Your reply should restate the lines from the top of the entries through the line containing "1. [.NET SDK" word for word, with no pictures.

BEGIN Source data

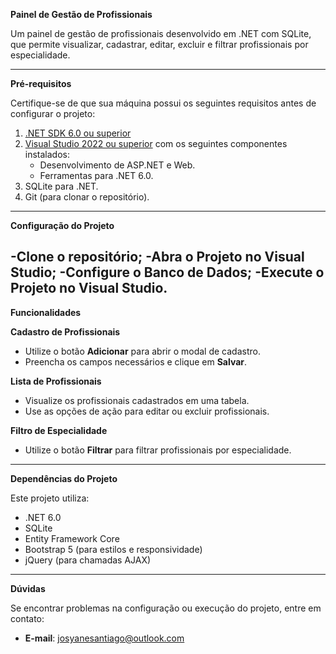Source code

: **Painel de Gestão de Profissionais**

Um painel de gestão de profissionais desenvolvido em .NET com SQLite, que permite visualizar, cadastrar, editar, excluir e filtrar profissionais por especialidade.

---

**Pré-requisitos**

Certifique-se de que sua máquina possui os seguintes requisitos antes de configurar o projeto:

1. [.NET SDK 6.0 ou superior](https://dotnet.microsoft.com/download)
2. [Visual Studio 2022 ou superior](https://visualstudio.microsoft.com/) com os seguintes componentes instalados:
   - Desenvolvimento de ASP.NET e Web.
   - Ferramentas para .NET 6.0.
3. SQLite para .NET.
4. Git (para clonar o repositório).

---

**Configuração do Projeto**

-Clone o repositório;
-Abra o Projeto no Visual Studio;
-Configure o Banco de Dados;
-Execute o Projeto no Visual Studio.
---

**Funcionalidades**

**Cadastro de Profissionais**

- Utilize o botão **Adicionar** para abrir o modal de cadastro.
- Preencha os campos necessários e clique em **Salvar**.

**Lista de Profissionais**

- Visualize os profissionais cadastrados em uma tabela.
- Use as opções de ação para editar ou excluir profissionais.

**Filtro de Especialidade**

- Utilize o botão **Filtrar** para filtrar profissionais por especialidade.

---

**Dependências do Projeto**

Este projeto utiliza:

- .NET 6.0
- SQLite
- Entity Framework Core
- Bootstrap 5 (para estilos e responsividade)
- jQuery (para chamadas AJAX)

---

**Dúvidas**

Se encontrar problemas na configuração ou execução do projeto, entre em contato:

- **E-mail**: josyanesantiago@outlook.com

END Source data

Answer to this problem:
Source code

: **Painel de Gestão de Profissionais**

Um painel de gestão de profissionais desenvolvido em .NET com SQLite, que permite visualizar, cadastrar, editar, excluir e filtrar profissionais por especialidade.

---

**Pré-requisitos**

Certifique-se de que sua máquina possui os seguintes requisitos antes de configurar o projeto:

1. [.NET SDK 6.0 ou superior](https://dotnet.microsoft.com/download)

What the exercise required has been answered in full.